# ACTION ITEM:
Check each line of the listing for the word "minor" and report the ones that have it.

# TASK INPUTS:

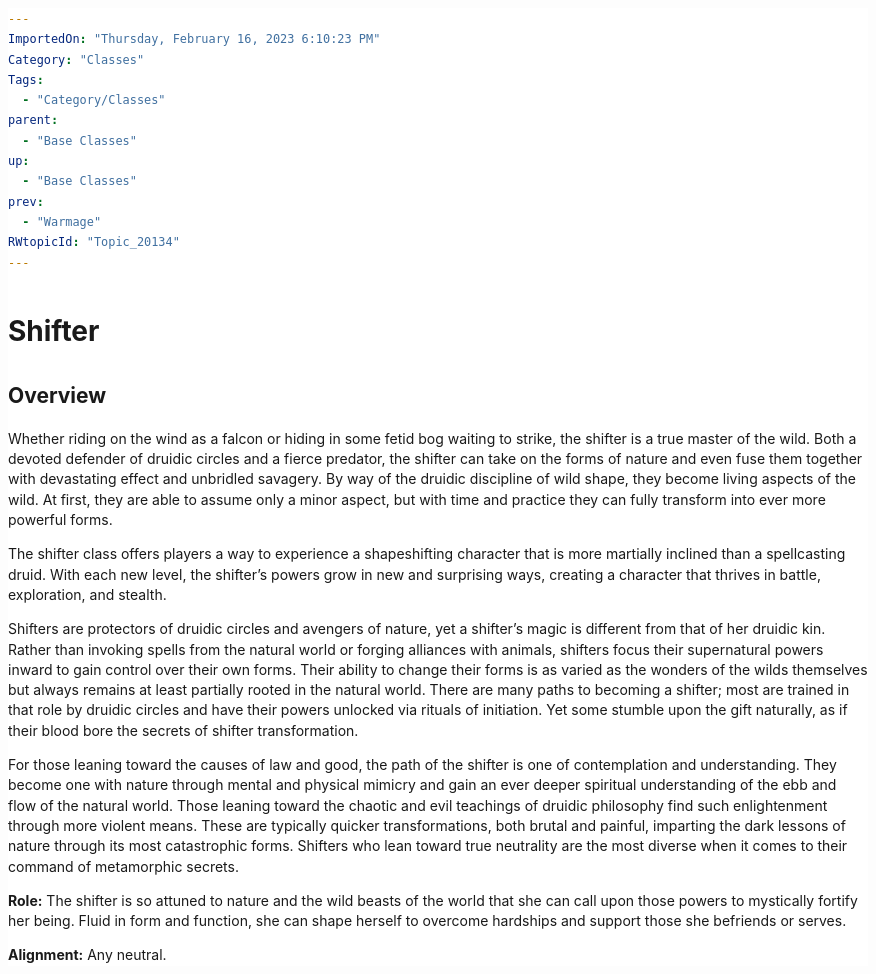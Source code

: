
 ```yaml
---
ImportedOn: "Thursday, February 16, 2023 6:10:23 PM"
Category: "Classes"
Tags:
  - "Category/Classes"
parent:
  - "Base Classes"
up:
  - "Base Classes"
prev:
  - "Warmage"
RWtopicId: "Topic_20134"
---
```

# Shifter
## Overview
Whether riding on the wind as a falcon or hiding in some fetid bog waiting to strike, the shifter is a true master of the wild. Both a devoted defender of druidic circles and a fierce predator, the shifter can take on the forms of nature and even fuse them together with devastating effect and unbridled savagery. By way of the druidic discipline of wild shape, they become living aspects of the wild. At first, they are able to assume only a minor aspect, but with time and practice they can fully transform into ever more powerful forms.

The shifter class offers players a way to experience a shapeshifting character that is more martially inclined than a spellcasting druid. With each new level, the shifter’s powers grow in new and surprising ways, creating a character that thrives in battle, exploration, and stealth.

Shifters are protectors of druidic circles and avengers of nature, yet a shifter’s magic is different from that of her druidic kin. Rather than invoking spells from the natural world or forging alliances with animals, shifters focus their supernatural powers inward to gain control over their own forms. Their ability to change their forms is as varied as the wonders of the wilds themselves but always remains at least partially rooted in the natural world. There are many paths to becoming a shifter; most are trained in that role by druidic circles and have their powers unlocked via rituals of initiation. Yet some stumble upon the gift naturally, as if their blood bore the secrets of shifter transformation.

For those leaning toward the causes of law and good, the path of the shifter is one of contemplation and understanding. They become one with nature through mental and physical mimicry and gain an ever deeper spiritual understanding of the ebb and flow of the natural world. Those leaning toward the chaotic and evil teachings of druidic philosophy find such enlightenment through more violent means. These are typically quicker transformations, both brutal and painful, imparting the dark lessons of nature through its most catastrophic forms. Shifters who lean toward true neutrality are the most diverse when it comes to their command of metamorphic secrets.

**Role:** The shifter is so attuned to nature and the wild beasts of the world that she can call upon those powers to mystically fortify her being. Fluid in form and function, she can shape herself to overcome hardships and support those she befriends or serves.

**Alignment:** Any neutral.
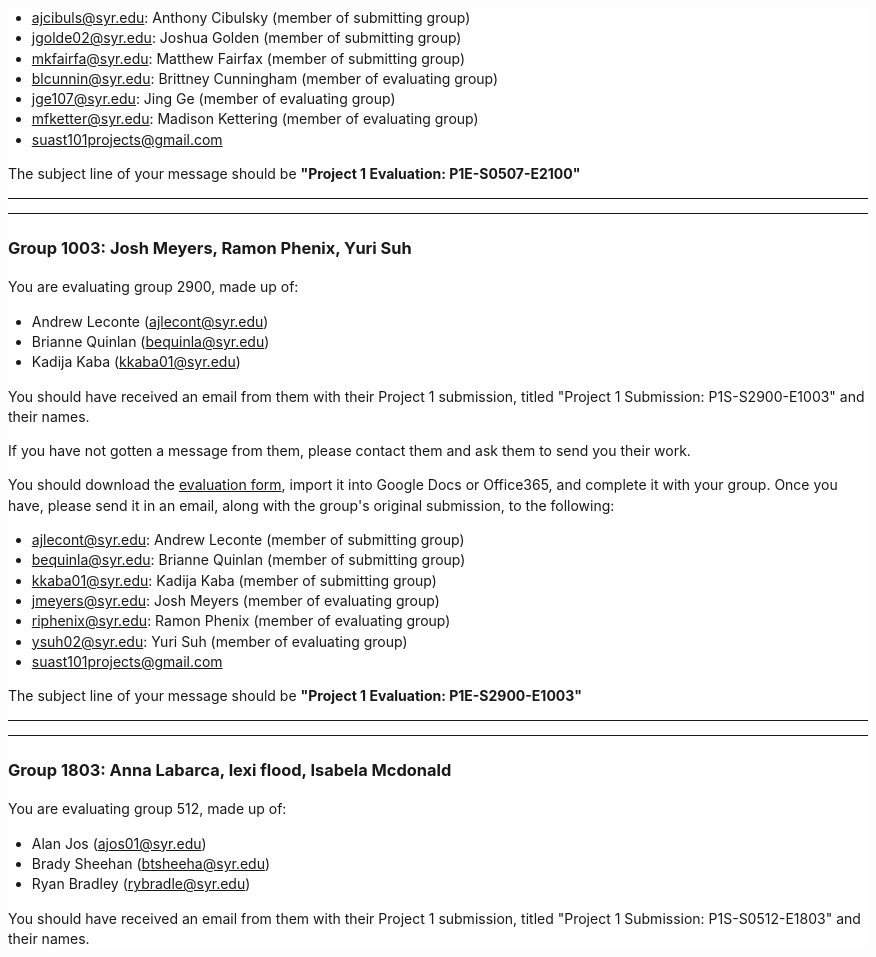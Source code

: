 * ajcibuls@syr.edu: Anthony Cibulsky (member of submitting group)
* jgolde02@syr.edu: Joshua Golden (member of submitting group)
* mkfairfa@syr.edu: Matthew Fairfax (member of submitting group)
* blcunnin@syr.edu: Brittney Cunningham (member of evaluating group)
* jge107@syr.edu: Jing Ge (member of evaluating group)
* mfketter@syr.edu: Madison Kettering (member of evaluating group)
* suast101projects@gmail.com

The subject line of your message should be **"Project 1 Evaluation: P1E-S0507-E2100"**

---

---

### Group 1003: Josh Meyers, Ramon Phenix, Yuri Suh

You are evaluating group 2900, made up of:

* Andrew Leconte (ajlecont@syr.edu)
* Brianne Quinlan (bequinla@syr.edu)
* Kadija Kaba (kkaba01@syr.edu)

You should have received an email from them with their Project 1 submission, titled "Project 1 Submission: P1S-S2900-E1003" and their names.

If you have not gotten a message from them, please contact them and ask them to send you their work.

You should download the <a href="project1evaluation.docx">evaluation form</a>, import it into Google Docs or Office365, and complete it with your group.
Once you have, please send it in an email, along with the group's original submission, to the following:

* ajlecont@syr.edu: Andrew Leconte (member of submitting group)
* bequinla@syr.edu: Brianne Quinlan (member of submitting group)
* kkaba01@syr.edu: Kadija Kaba (member of submitting group)
* jmeyers@syr.edu: Josh Meyers (member of evaluating group)
* riphenix@syr.edu: Ramon Phenix (member of evaluating group)
* ysuh02@syr.edu: Yuri Suh (member of evaluating group)
* suast101projects@gmail.com

The subject line of your message should be **"Project 1 Evaluation: P1E-S2900-E1003"**

---

---

### Group 1803: Anna Labarca, lexi flood, Isabela Mcdonald

You are evaluating group 512, made up of:

* Alan Jos (ajos01@syr.edu)
* Brady Sheehan (btsheeha@syr.edu)
* Ryan Bradley (rybradle@syr.edu)

You should have received an email from them with their Project 1 submission, titled "Project 1 Submission: P1S-S0512-E1803" and their names.
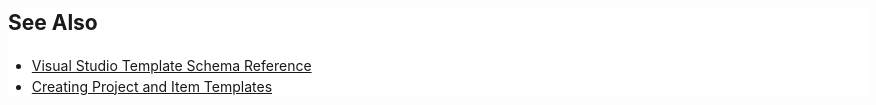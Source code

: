 ## See Also
- [Visual Studio Template Schema Reference](../extensibility/visual-studio-template-schema-reference.md)
- [Creating Project and Item Templates](../ide/creating-project-and-item-templates.md)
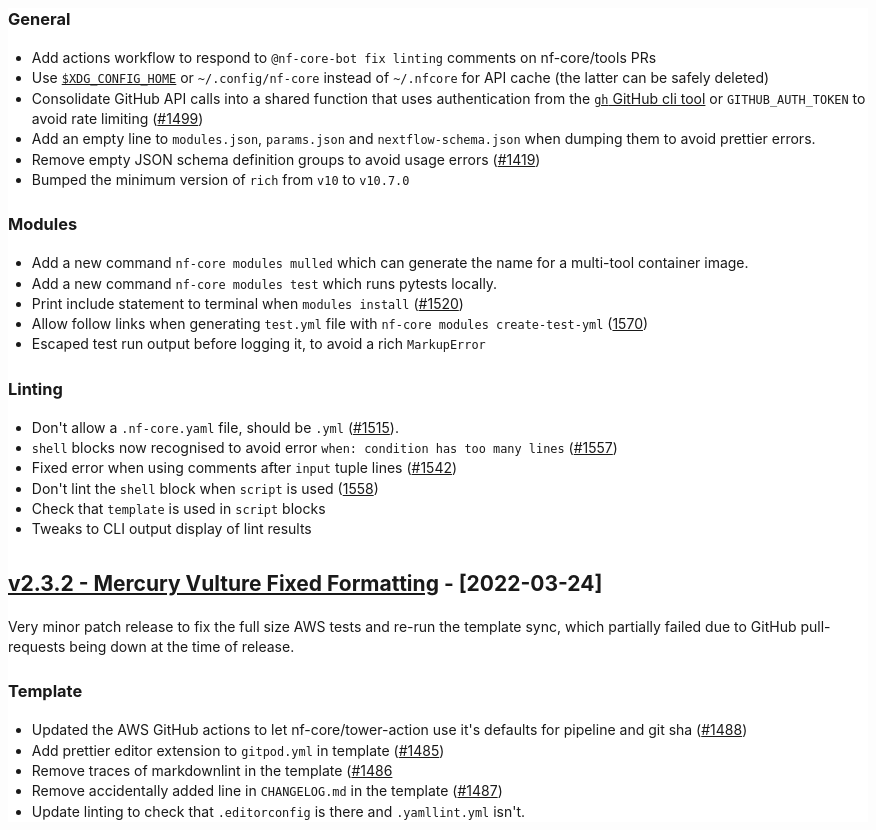 ### General

- Add actions workflow to respond to `@nf-core-bot fix linting` comments on nf-core/tools PRs
- Use [`$XDG_CONFIG_HOME`](https://specifications.freedesktop.org/basedir-spec/basedir-spec-latest.html) or `~/.config/nf-core` instead of `~/.nfcore` for API cache (the latter can be safely deleted)
- Consolidate GitHub API calls into a shared function that uses authentication from the [`gh` GitHub cli tool](https://cli.github.com/) or `GITHUB_AUTH_TOKEN` to avoid rate limiting ([#1499](https://github.com/nf-core/tools/pull/1499))
- Add an empty line to `modules.json`, `params.json` and `nextflow-schema.json` when dumping them to avoid prettier errors.
- Remove empty JSON schema definition groups to avoid usage errors ([#1419](https://github.com/nf-core/tools/issues/1419))
- Bumped the minimum version of `rich` from `v10` to `v10.7.0`

### Modules

- Add a new command `nf-core modules mulled` which can generate the name for a multi-tool container image.
- Add a new command `nf-core modules test` which runs pytests locally.
- Print include statement to terminal when `modules install` ([#1520](https://github.com/nf-core/tools/pull/1520))
- Allow follow links when generating `test.yml` file with `nf-core modules create-test-yml` ([1570](https://github.com/nf-core/tools/pull/1570))
- Escaped test run output before logging it, to avoid a rich `MarkupError`

### Linting

- Don't allow a `.nf-core.yaml` file, should be `.yml` ([#1515](https://github.com/nf-core/tools/pull/1515)).
- `shell` blocks now recognised to avoid error `when: condition has too many lines` ([#1557](https://github.com/nf-core/tools/issues/1557))
- Fixed error when using comments after `input` tuple lines ([#1542](https://github.com/nf-core/tools/issues/1542))
- Don't lint the `shell` block when `script` is used ([1558](https://github.com/nf-core/tools/pull/1558))
- Check that `template` is used in `script` blocks
- Tweaks to CLI output display of lint results

## [v2.3.2 - Mercury Vulture Fixed Formatting](https://github.com/nf-core/tools/releases/tag/2.3.2) - [2022-03-24]

Very minor patch release to fix the full size AWS tests and re-run the template sync, which partially failed due to GitHub pull-requests being down at the time of release.

### Template

- Updated the AWS GitHub actions to let nf-core/tower-action use it's defaults for pipeline and git sha ([#1488](https://github.com/nf-core/tools/pull/1488))
- Add prettier editor extension to `gitpod.yml` in template ([#1485](https://github.com/nf-core/tools/pull/1485))
- Remove traces of markdownlint in the template ([#1486](https://github.com/nf-core/tools/pull/1486)
- Remove accidentally added line in `CHANGELOG.md` in the template ([#1487](https://github.com/nf-core/tools/pull/1487))
- Update linting to check that `.editorconfig` is there and `.yamllint.yml` isn't.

# RESPONSE FOR THIS EXERCISE:
Whether riding on the wind as a falcon or hiding in some fetid bog waiting to strike, the shifter is a true master of the wild. Both a devoted defender of druidic circles and a fierce predator, the shifter can take on the forms of nature and even fuse them together with devastating effect and unbridled savagery. By way of the druidic discipline of wild shape, they become living aspects of the wild. At first, they are able to assume only a minor aspect, but with time and practice they can fully transform into ever more powerful forms.
Very minor patch release to fix the full size AWS tests and re-run the template sync, which partially failed due to GitHub pull-requests being down at the time of release.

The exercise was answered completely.